Instructions to follow:
Look through the entries that follow and return each line that has the string "sibling".

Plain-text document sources
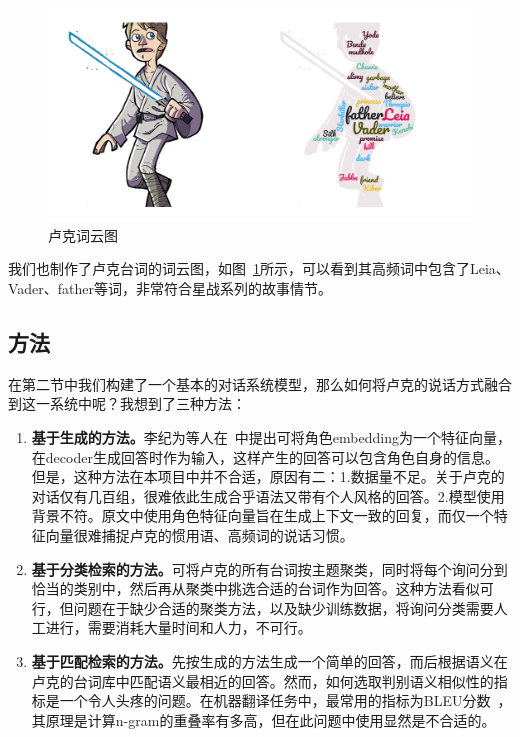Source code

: \documentclass[12pt]{article} %
\begin{document}
\begin{sloppypar}
\begin{figure}[h]
	\centering
	\includegraphics[width=0.9\linewidth]{figure/luke_wc1.png}
	\caption{卢克词云图\protect\footnotemark}
	\label{fig:luke}
\end{figure}

我们也制作了卢克台词的词云图，如图~\ref{fig:luke}所示，可以看到其高频词中包含了Leia、Vader、father等词，非常符合星战系列的故事情节。

\subsection{方法}

在第二节中我们构建了一个基本的对话系统模型，那么如何将卢克的说话方式融合到这一系统中呢？我想到了三种方法：
\begin{enumerate}
	\item {\bf 基于生成的方法。}李纪为等人在~\cite{li2016persona}中提出可将角色embedding为一个特征向量，在decoder生成回答时作为输入，这样产生的回答可以包含角色自身的信息。但是，这种方法在本项目中并不合适，原因有二：1.数据量不足。关于卢克的对话仅有几百组，很难依此生成合乎语法又带有个人风格的回答。2.模型使用背景不符。原文中使用角色特征向量旨在生成上下文一致的回复，而仅一个特征向量很难捕捉卢克的惯用语、高频词的说话习惯。
	\item {\bf 基于分类检索的方法。}可将卢克的所有台词按主题聚类，同时将每个询问分到恰当的类别中，然后再从聚类中挑选合适的台词作为回答。这种方法看似可行，但问题在于缺少合适的聚类方法，以及缺少训练数据，将询问分类需要人工进行，需要消耗大量时间和人力，不可行。
	\item {\bf 基于匹配检索的方法。}先按生成的方法生成一个简单的回答，而后根据语义在卢克的台词库中匹配语义最相近的回答。然而，如何选取判别语义相似性的指标是一个令人头疼的问题。在机器翻译任务中，最常用的指标为BLEU分数~\cite{papineni2002bleu}，其原理是计算n-gram的重叠率有多高，但在此问题中使用显然是不合适的。
\end{enumerate}


\end{sloppypar}
\end{document}
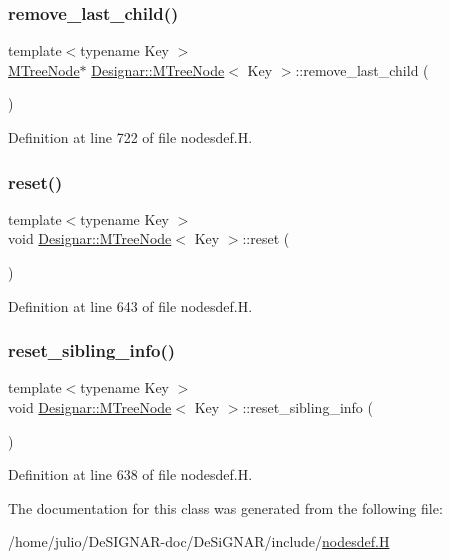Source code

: \subsubsection{\texorpdfstring{remove\+\_\+last\+\_\+child()}{remove\_last\_child()}}
{\footnotesize\ttfamily template$<$typename Key $>$ \\
\hyperlink{class_designar_1_1_m_tree_node}{M\+Tree\+Node}$\ast$ \hyperlink{class_designar_1_1_m_tree_node}{Designar\+::\+M\+Tree\+Node}$<$ Key $>$\+::remove\+\_\+last\+\_\+child (\begin{DoxyParamCaption}{ }\end{DoxyParamCaption})\hspace{0.3cm}{\ttfamily [inline]}}



Definition at line 722 of file nodesdef.\+H.

\mbox{\label{class_designar_1_1_m_tree_node_a83e06dcf705a55bbf7a2963f7d95fdeb}} 
\subsubsection{\texorpdfstring{reset()}{reset()}}
{\footnotesize\ttfamily template$<$typename Key $>$ \\
void \hyperlink{class_designar_1_1_m_tree_node}{Designar\+::\+M\+Tree\+Node}$<$ Key $>$\+::reset (\begin{DoxyParamCaption}{ }\end{DoxyParamCaption})\hspace{0.3cm}{\ttfamily [inline]}}



Definition at line 643 of file nodesdef.\+H.

\mbox{\label{class_designar_1_1_m_tree_node_a7bbcaf3f2dc77eaf4c593e64ca20c5f0}} 
\subsubsection{\texorpdfstring{reset\+\_\+sibling\+\_\+info()}{reset\_sibling\_info()}}
{\footnotesize\ttfamily template$<$typename Key $>$ \\
void \hyperlink{class_designar_1_1_m_tree_node}{Designar\+::\+M\+Tree\+Node}$<$ Key $>$\+::reset\+\_\+sibling\+\_\+info (\begin{DoxyParamCaption}{ }\end{DoxyParamCaption})\hspace{0.3cm}{\ttfamily [inline]}}



Definition at line 638 of file nodesdef.\+H.



The documentation for this class was generated from the following file\+:\begin{DoxyCompactItemize}
\item 
/home/julio/\+De\+S\+I\+G\+N\+A\+R-\/doc/\+De\+Si\+G\+N\+A\+R/include/\hyperlink{nodesdef_8_h}{nodesdef.\+H}\end{DoxyCompactItemize}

Response below:
\subsubsection{\texorpdfstring{reset\+\_\+sibling\+\_\+info()}{reset\_sibling\_info()}}
void \hyperlink{class_designar_1_1_m_tree_node}{Designar\+::\+M\+Tree\+Node}$<$ Key $>$\+::reset\+\_\+sibling\+\_\+info (\begin{DoxyParamCaption}{ }\end{DoxyParamCaption})\hspace{0.3cm}{\ttfamily [inline]}}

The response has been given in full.